A scan mirror may be arranged in the optical channel 140-i between the grating structure and the outside of the LIDAR system 200. The scan mirror may be configured to be movable, e.g. rotatable, to scan the environment of the LIDAR system 200. Alternatively, or in addition, the grating structure may be configured to be movable, e.g. a movable reflection grating.
Further, a quarter wave plate (QWP) or half wave plate (HWP) may be arranged in the light path between the grating structure and the scan mirror.
The LIDAR system 200 may further include a controller. The controller may be configured to control various electronic components, e.g. the light source, optical amplifiers, or other controllable optical components, e.g. a shutter. The controller may be an application specific integrated circuit (ASIC), as an example.
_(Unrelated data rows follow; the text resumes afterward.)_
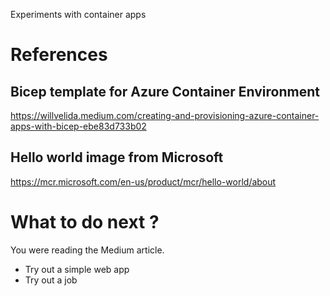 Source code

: Experiments with container apps


# References

## Bicep template for Azure Container Environment
https://willvelida.medium.com/creating-and-provisioning-azure-container-apps-with-bicep-ebe83d733b02

## Hello world image from Microsoft
https://mcr.microsoft.com/en-us/product/mcr/hello-world/about


# What to do next ?
You were reading the Medium article.
- Try out a simple web app
- Try out a job



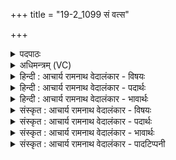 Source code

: +++
title = "19-2_1099 सं वत्स"

+++
<details><summary>पदपाठः</summary>

सम्। व꣣त्सः꣢। इ꣣व। मातृ꣡भिः꣢। इ꣡न्दुः꣢꣯। हि꣣न्वानः꣢। अ꣣ज्यते। देवावीः꣢। दे꣣व। अवीः꣢। म꣡दः꣢꣯। म꣣ति꣡भिः꣢। प꣡रि꣢꣯ष्कृतः। प꣡रि꣢꣯। कृ꣣तः। १०९९।
</details>

<details><summary>अधिमन्त्रम् (VC)</summary>

- पवमानः सोमः
- पर्वतनारदौ काण्वौ
- उष्णिक्
- ऋषभः
</details>

<details><summary>हिन्दी : आचार्य रामनाथ वेदालंकार - विषयः</summary>

अगले मन्त्र में पुनः परमात्मा का विषय है।
</details>

<details><summary>हिन्दी : आचार्य रामनाथ वेदालंकार - पदार्थः</summary>

पदार्थान्वय -  (देवावीः) सदाचारी विद्वानों का रक्षक, (मदः) उत्साह देनेवाला, (इन्दुः) रस से सराबोर करनेवाला, रस का भण्डार परमेश्वर (हिन्वानः) स्तोताओं को शुभ गुण-कर्मों में प्रेरित करता हुआ, (मातृभिः) गौओं द्वारा (परिष्कृतः) जीभ से चाट कर स्वच्छ किये गए (वत्सः इव) बछड़े के समान (मतिभिः) स्तुतियों से (परिष्कृतः) अलङ्कृत होकर (समज्यते) अन्तरात्मा में प्रकट हो जाता है ॥२॥ यहाँ उपमालङ्कार है ॥२॥
</details>

<details><summary>हिन्दी : आचार्य रामनाथ वेदालंकार - भावार्थः</summary>

भावार्थ -  गौओं द्वारा जीभ से चाटकर बछड़ा जैसे अलङ्कृत किया जाता है,वैसे ही स्तोताओं द्वारा स्तुतियों से परमेश्वर अलङ्कृत किया जाता है। तभी छिपा बैठा हुआ वह उपासक के अन्तरात्मा में प्रकट होता है ॥२॥
</details>

<details><summary>संस्कृत : आचार्य रामनाथ वेदालंकार - विषयः</summary>

अथ पुनः परमात्मविषयमाह।
</details>

<details><summary>संस्कृत : आचार्य रामनाथ वेदालंकार - पदार्थः</summary>

पदार्थान्वय -  (देवावीः) सदाचारिणां विदुषां रक्षकः, (मदः) उत्साहकरः, (इन्दुः) आनन्दरसेन क्लेदकः रसागारः परमेश्वरः (हिन्वानः) स्तोतॄन् शुभगुणकर्मसु प्रेरयन्, (मातृभिः) धेनुभिः (परिष्कृतः) अलङ्कृतः, (जिह्वया) लेहनेन स्वच्छीकृत (वत्सः इव) तर्णकः इव (मतिभिः) स्तुतिभिः (परिष्कृतः) अलङ्कृतः सन्। [भूषणार्थे ‘संपर्युपेभ्यः करोतौ भूषणे’। अ० ६।१।१३७ इति सुडागमः, ‘परिनिविम्यः। अ० ८।३।७०’ इति षत्वम्।] (सम् अज्यते) समक्तो भवति, अन्तरात्मनि प्रकटीभवति ॥२॥ अत्रोपमालङ्कारः ॥२॥
</details>

<details><summary>संस्कृत : आचार्य रामनाथ वेदालंकार - भावार्थः</summary>

भावार्थ -  गोभिर्जिह्वया लेहनेन वत्सो यथाऽलङ्क्रियते तथा स्तोतृभिः स्तुतिभिः परमेश्वरोऽलङ्क्रियते। तदैव प्रच्छन्नः स उपासकस्याऽन्तरात्मन्याविर्भवति ॥२॥
</details>

<details><summary>संस्कृत : आचार्य रामनाथ वेदालंकार - पादटिप्पनी</summary>

टिप्पनी -   १. ऋ० ९।१०५।२।
</details>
The controller be formed from, integrated in or mounted to the semiconductor photonic substrate 102. However, the controller may also be located outside of the PIC 100.
Using a multiple (M) wavelength light source 400 and the grating structure, the number of LIDAR channels may be increased by a factor of M for a given PIC 100 to achieve a desired high number (for example more than 16, e.g. more than 32) of vertical resolution elements or pixels. Hence, a high-performance coherent LIDAR system 200 is achieved. In general, using N parallel optical channels 140-N and M wavelengths in a wavelength-multiplexed LIDAR system 200 results in a total of M*N angular outputs. Hence, the LIDAR system 200 may have a high (>1M pixels/s) overall or effective data rate. The number of PIC channels N to increase the number of vertical resolution elements (or reduce the cost by using fewer or smaller PICs) is readily scalable. The coherent LIDAR with the light source 400 implemented on a silicon PIC will (uniquely) enable the high performance and pricing required by customers for autonomous vehicle applications.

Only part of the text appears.